La luz que no se apaga: velas, memoria y la forma mexicana de honrar la vida

1 noviembre, 2025

En los altares del Día de Muertos, la llama de una vela es más que luz: es una promesa de compañía para los difuntos y un símbolo de que la memoria no se extingue. Artesanos como Daniel Reynosa moldean esta tradición, enfrentando la pérdida de oficios y recetas ancestrales. Su lucha es por mantener viva una flama que convierte el duelo en un diálogo eterno

Texto y fotos: Nelly Segura

CIUDAD DE MÉXICO. – En México, la muerte no es un final. Es una visita esperada, una cita anual con quienes se fueron. Y en ese encuentro —entre flores, pan y silencio— hay un símbolo que atraviesa todas las fronteras: una vela encendida.

Cada año, durante el Día de Muertos, millones de luces parpadean en altares domésticos, cementerios y plazas para iluminar el camino de los que ya no están. No son solo velas: son promesas. En ellas vive la certeza de que la muerte no rompe los vínculos, solo los transforma.

En una pequeña fábrica familiar en Cuajimalpa, en el poniente de la Ciudad de México, Daniel Reynosa mezcla cera, paciencia y fe. Su empresa, Veladoras Tonalli, produce velas artesanales en un país que consume millones de ellas cada noviembre. Pero, para él, una vela no es un objeto: es una presencia.

«La vela encendida es una promesa», dice. «No solo alumbra, también acompaña. Está ahí cuando las palabras no bastan».

El nombre de su taller, Tonalli, proviene del náhuatl y significa energía vital, la chispa del sol que habita en cada ser. Reynosa lo explica con serenidad: «Esa luz interior que reconocían los mexicas sigue viva en nuestras velas. Son pequeñas, pero sostienen una idea enorme: que la memoria necesita luz».

Una llama que guía a los muertos

Según la tradición, las velas colocadas en el altar sirven como guía para que las almas encuentren su ruta entre el mundo de los vivos y el de los difuntos. Una por cada ser querido. Una por cada ausencia que todavía arde.

«La vela no disipa solo la oscuridad física», explica Reynosa, «también calma el corazón. Es una manera de decirle al que partió: no estás solo, todavía te esperamos».

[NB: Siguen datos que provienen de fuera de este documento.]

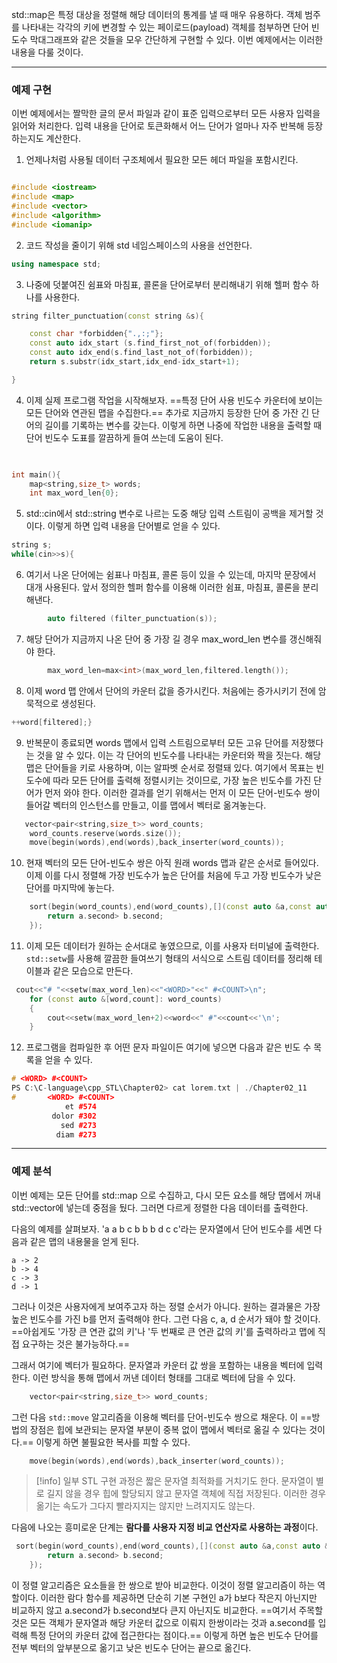 

std::map은 특정 대상을 정렬해 해당 데이터의 통계를 낼 때 매우 유용하다. 객체 범주를 나타내는 각각의 키에 변경할 수 있는 페이로드(payload) 객체를 첨부하면 단어 빈도수 막대그래프와 같은 것들을 모우 간단하게 구현할 수 있다. 이번 예제에서는 이러한 내용을 다룰 것이다.

---
### 예제 구현


이번 예제에서는 짤막한 글의 문서 파일과 같이 표준 입력으로부터 모든 사용자 입력을 읽어와 처리한다. 입력 내용을 단어로 토큰화해서 어느 단어가 얼마나 자주 반복해 등장하는지도 계산한다.


1. 언제나처럼 사용될 데이터 구조체에서 필요한 모든 헤더 파일을 포함시킨다.

``` c++

#include <iostream>
#include <map>
#include <vector>
#include <algorithm>
#include <iomanip>
```


2. 코드 작성을 줄이기 위해 std 네임스페이스의 사용을 선언한다.

``` c++
using namespace std;
```

3. 나중에 덧붙여진 쉼표와 마침표, 콜론을 단어로부터 분리해내기 위해 헬퍼 함수 하나를 사용한다.

``` c++
string filter_punctuation(const string &s){

    const char *forbidden{".,:;"};
    const auto idx_start (s.find_first_not_of(forbidden));
    const auto idx_end(s.find_last_not_of(forbidden));
    return s.substr(idx_start,idx_end-idx_start+1);

}
```


4. 이제 실제 프로그램 작업을 시작해보자. ==특정 단어 사용 빈도수 카운터에 보이는 모든 단어와 연관된 맵을 수집한다.== 추가로 지금까지 등장한 단어 중 가잔 긴 단어의 길이를 기록하는 변수를 갖는다. 이렇게 하면 나중에 작업한 내용을 출력할 때 단어 빈도수 도표를 깔끔하게 들여 쓰는데 도움이 된다.

``` c++
  

int main(){
    map<string,size_t> words;
    int max_word_len{0};
```

5. std::cin에서 std::string 변수로 나르는 도중 해당 입력 스트림이 공백을 제거할 것이다. 이렇게 하면 입력 내용을 단어별로 얻을 수 있다.

``` c++
string s;
while(cin>>s){


```

6. 여기서 나온 단어에는 쉼표나 마침표, 콜론 등이 있을 수 있는데, 마지막 문장에서 대개 사용된다. 앞서 정의한 헬퍼 함수를 이용해 이러한 쉼표, 마침표, 콜론을 분리해낸다.

``` c++
        auto filtered (filter_punctuation(s));
```


7. 해당 단어가 지금까지 나온 단어 중 가장 길 경우 max_word_len 변수를 갱신해줘야 한다.

``` c++
        max_word_len=max<int>(max_word_len,filtered.length());
```


8. 이제 word 맵 안에서 단어의 카운터 값을 증가시킨다. 처음에는 증가시키기 전에 암묵적으로 생성된다.

``` c++
++word[filtered];}
```

9. 반복문이 종료되면 words 맵에서 입력 스트림으로부터 모든 고유 단어를 저장했다는 것을 알 수 있다. 이는 각 단어의 빈도수를 나타내는 카운터와 짝을 짓는다. 해당 맵은 단어들을 키로 사용하며, 이는 알파벳 순서로 정렬돼 있다. 여기에서 목표는 빈도수에 따라 모든 단어를 출력해 정렬시키는 것이므로, 가장 높은 빈도수를 가진 단어가 먼저 와야 한다. 이러한 결과를 얻기 위해서는 먼저 이 모든 단어-빈도수 쌍이 들어갈 벡터의 인스턴스를 만들고, 이를 맵에서 벡터로 옮겨놓는다.

``` c++
   vector<pair<string,size_t>> word_counts;
    word_counts.reserve(words.size());
    move(begin(words),end(words),back_inserter(word_counts));
```


10. 현재 벡터의 모든 단어-빈도수 쌍은 아직 원래 words 맵과 같은 순서로 들어있다. 이제 이를 다시 정렬해 가장 빈도수가 높은 단어를 처음에 두고 가장 빈도수가 낮은 단어를 마지막에 놓는다.

``` c++
    sort(begin(word_counts),end(word_counts),[](const auto &a,const auto &b){
        return a.second> b.second;
    });
```


11. 이제 모든 데이터가 원하는 순서대로 놓였으므로, 이를 사용자 터미널에 출력한다. `std::setw`를 사용해 깔끔한 들여쓰기 형태의 서식으로 스트림 데이터를 정리해 테이블과 같은 모습으로 만든다.

``` c++
 cout<<"# "<<setw(max_word_len)<<"<WORD>"<<" #<COUNT>\n";
    for (const auto &[word,count]: word_counts)
    {
        cout<<setw(max_word_len+2)<<word<<" #"<<count<<'\n';
    }
```


12. 프로그램을 컴파일한 후 어떤 문자 파일이든 여기에 넣으면 다음과 같은 빈도 수 목록을 얻을 수 있다.
``` c++
# <WORD> #<COUNT>
PS C:\C-language\cpp_STL\Chapter02> cat lorem.txt | ./Chapter02_11      
#       <WORD> #<COUNT>
            et #574
         dolor #302
           sed #273
          diam #273
```


---

### 예제 분석


이번 예제는 모든 단어를 std::map 으로 수집하고, 다시 모든 요소를 해당 맵에서 꺼내 std::vector에 넣는데 중점을 뒀다. 그러면 다르게 정렬한 다음 데이터를 출력한다.

다음의 예제를 살펴보자. 'a a b c b b b d c c'라는 문자열에서 단어 빈도수를 세면 다음과 같은 맵의 내용물을 얻게 된다.


``` 
a -> 2
b -> 4
c -> 3
d -> 1
```


그러나 이것은 사용자에게 보여주고자 하는 정렬 순서가 아니다. 원하는 결과물은 가장 높은 빈도수를 가진 b를 먼저 출력해야 한다. 그런 다음 c, a, d 순서가 돼야 할 것이다. ==아쉽게도 '가장 큰 연관 값의 키'나 '두 번째로 큰 연관 값의 키'를 출력하라고 맵에 직접 요구하는 것은 불가능하다.==

그래서 여기에 벡터가 필요하다. 문자열과 카운터 값 쌍을 포함하는 내용을 벡터에 입력한다. 이런 방식을 통해 맵에서 꺼낸 데이터 형태를 그대로 벡터에 담을 수 있다.

``` c++
    vector<pair<string,size_t>> word_counts;
```

그런 다음 `std::move` 알고리즘을 이용해 벡터를 단어-빈도수 쌍으로 채운다. 이 ==방법의 장점은 힙에 보관되는 문자열 부분이 중복 없이 맵에서 벡터로 옮길 수 있다는 것이다.== 이렇게 하면 불필요한 복사를 피할 수 있다.


``` c++
    move(begin(words),end(words),back_inserter(word_counts));
```

>[!info]
>일부 STL 구현 과정은 짧은 문자열 최적화를 거치기도 한다. 문자열이 별로 길지 않을 경우 힙에 할당되지 않고 문자열 객체에 직접 저장된다. 이러한 경우 옮기는 속도가 그다지 빨라지지는 않지만 느려지지도 않는다.


다음에 나오는 흥미로운 단계는 **람다를 사용자 지정 비교 연산자로 사용하는 과정**이다.

``` c++
 sort(begin(word_counts),end(word_counts),[](const auto &a,const auto &b){
        return a.second> b.second;
    });
```


이 정렬 알고리즘은 요소들을 한 쌍으로 받아 비교한다. 이것이 정렬 알고리즘이 하는 역할이다. 이러한 람다 함수를 제공하면 단순히 기본 구현인 a가 b보다 작은지 아닌지만 비교하지 않고 a.second가 b.second보다 큰지 아닌지도 비교한다. ==여기서 주목할 것은 모든 객체가 문자열과 해당 카운터 값으로 이뤄지 한쌍이라는 것과 a.second를 입력해 특정 단어의 카운터 값에 접근한다는 점이다.== 이렇게 하면 높은 빈도수 단어를 전부 벡터의 앞부분으로 옮기고 낮은 빈도수 단어는 끝으로 옮긴다.


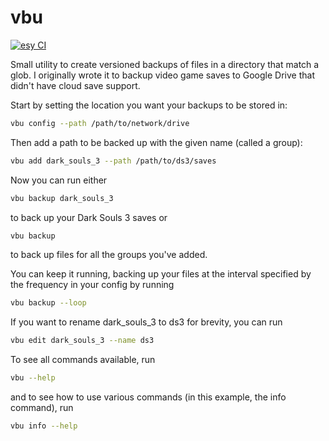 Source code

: # vbu

[![esy CI](https://github.com/travv0/vbu/actions/workflows/esy.yml/badge.svg)](https://github.com/travv0/vbu/actions/workflows/esy.yml)

Small utility to create versioned backups of files in a directory that match a glob. I originally wrote it to backup video game saves to Google Drive that didn't have cloud save support.

Start by setting the location you want your backups to be stored in:
```sh
vbu config --path /path/to/network/drive
```

Then add a path to be backed up with the given name (called a group):
```sh
vbu add dark_souls_3 --path /path/to/ds3/saves
```

Now you can run either
```sh
vbu backup dark_souls_3
```
to back up your Dark Souls 3 saves or
```sh
vbu backup
```
to back up files for all the groups you've added.

You can keep it running, backing up your files at the interval specified by the frequency in your config by running
```sh
vbu backup --loop
```

If you want to rename dark_souls_3 to ds3 for brevity, you can run
```sh
vbu edit dark_souls_3 --name ds3
```

To see all commands available, run
```sh
vbu --help
```
and to see how to use various commands (in this example, the info command), run
```sh
vbu info --help
```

Esa relación con el fuego viene de lejos. En la cosmovisión mexicana, la luz siempre ha sido un regalo divino… o un robo necesario. Como recordaba Juan José Arreola, en su versión de El mito del tlacuache, fue este pequeño y astuto marsupial quien se quemó la cola para traer el fuego a los hombres. Desde entonces —dice el cuento— la humanidad custodia esa llama.

Cada vela encendida, cada chispa en el altar, es heredera de ese gesto heroico y humilde. El fuego del tlacuache sigue vivo: no como conquista, sino como ofrenda.

Este ritual, aunque profundamente mexicano, toca algo universal: la necesidad humana de mantener el vínculo con quienes ya no están. Mientras buena parte del mundo moderno busca la permanencia en lo digital, México elige el fuego: efímero, cálido, real.

Una tradición que resiste al olvido

Según el INEGI, la industria nacional de velas y veladoras genera más de 1500 millones de pesos anuales, sostenida principalmente por talleres familiares. En ellos, la tradición se transmite entre generaciones, con fórmulas y técnicas que combinan ceras vegetales, minerales y animales.

Pero esta llama también enfrenta su propia sombra: la importación masiva de velas industriales, la pérdida de los saberes artesanales y el desinterés de los jóvenes por los oficios manuales.

«Hay menos aprendices cada año», lamenta Reynosa. «Y muchas de las recetas antiguas están desapareciendo. Detrás de cada veladora hay una historia que merece ser respetada».

Aun así, en talleres como el suyo, cada vela se hace con la paciencia del rito. «No hay prisa», dice. «La cera tiene su propio tiempo, como la memoria».

La flama que une generaciones

En el fondo, lo que define al Día de Muertos no son las flores ni el pan, sino la luz compartida.

Una vela encendida frente a una fotografía es un acto de amor sin palabras. Une generaciones, territorios, creencias. En Oaxaca, en Berlín o en cualquier rincón del mundo donde un mexicano recuerde, la flama significa lo mismo: alguien fue, alguien sigue siendo.

Quizás por eso, cada año, el Día de Muertos conmueve tanto fuera de México. Porque revela que la muerte, en su versión mexicana, no es un cierre, sino una conversación que continúa.

Entre el aroma del cempasúchil y el parpadeo de las velas, el país entero recuerda que la vida —como la llama— solo se apaga si se deja de alimentar.

Y así, mientras el mundo moderno corre hacia la inmediatez, México se detiene un instante para mirar el fuego. Para encender, una vez más, la memoria.